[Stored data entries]
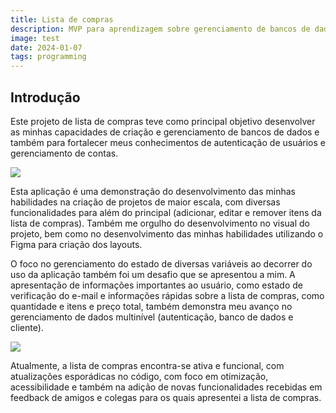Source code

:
 ```yaml
---
title: Lista de compras
description: MVP para aprendizagem sobre gerenciamento de bancos de dados e autenticação de usuários.
image: test
date: 2024-01-07
tags: programming
---
```


## Introdução
Este projeto de lista de compras teve como principal objetivo desenvolver as minhas capacidades de criação e gerenciamento de bancos de dados e também para fortalecer meus conhecimentos de autenticação de usuários e gerenciamento de contas.

![](https://andremourasantos.com.br/assets/image-1-rM2NzJJp.png)

Esta aplicação é uma demonstração do desenvolvimento das minhas habilidades na criação de projetos de maior escala, com diversas funcionalidades para além do principal (adicionar, editar e remover itens da lista de compras). Também me orgulho do desenvolvimento no visual do projeto, bem como no desenvolvimento das minhas habilidades utilizando o Figma para criação dos layouts.

O foco no gerenciamento do estado de diversas variáveis ao decorrer do uso da aplicação também foi um desafio que se apresentou a mim. A apresentação de informações importantes ao usuário, como estado de verificação do e-mail e informações rápidas sobre a lista de compras, como quantidade e itens e preço total, também demonstra meu avanço no gerenciamento de dados multinível (autenticação, banco de dados e cliente).

![](https://andremourasantos.com.br/assets/image-2-MWxMvaDP.png)

Atualmente, a lista de compras encontra-se ativa e funcional, com atualizações esporádicas no código, com foco em otimização, acessibilidade e também na adição de novas funcionalidades recebidas em feedback de amigos e colegas para os quais apresentei a lista de compras.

■ **INSTRUCTIONS FOR THE TASK**
Report how many lines of the data contain the word "andremourasantos", using the number alone.

■ **SOLUTION TO THIS TASK**
2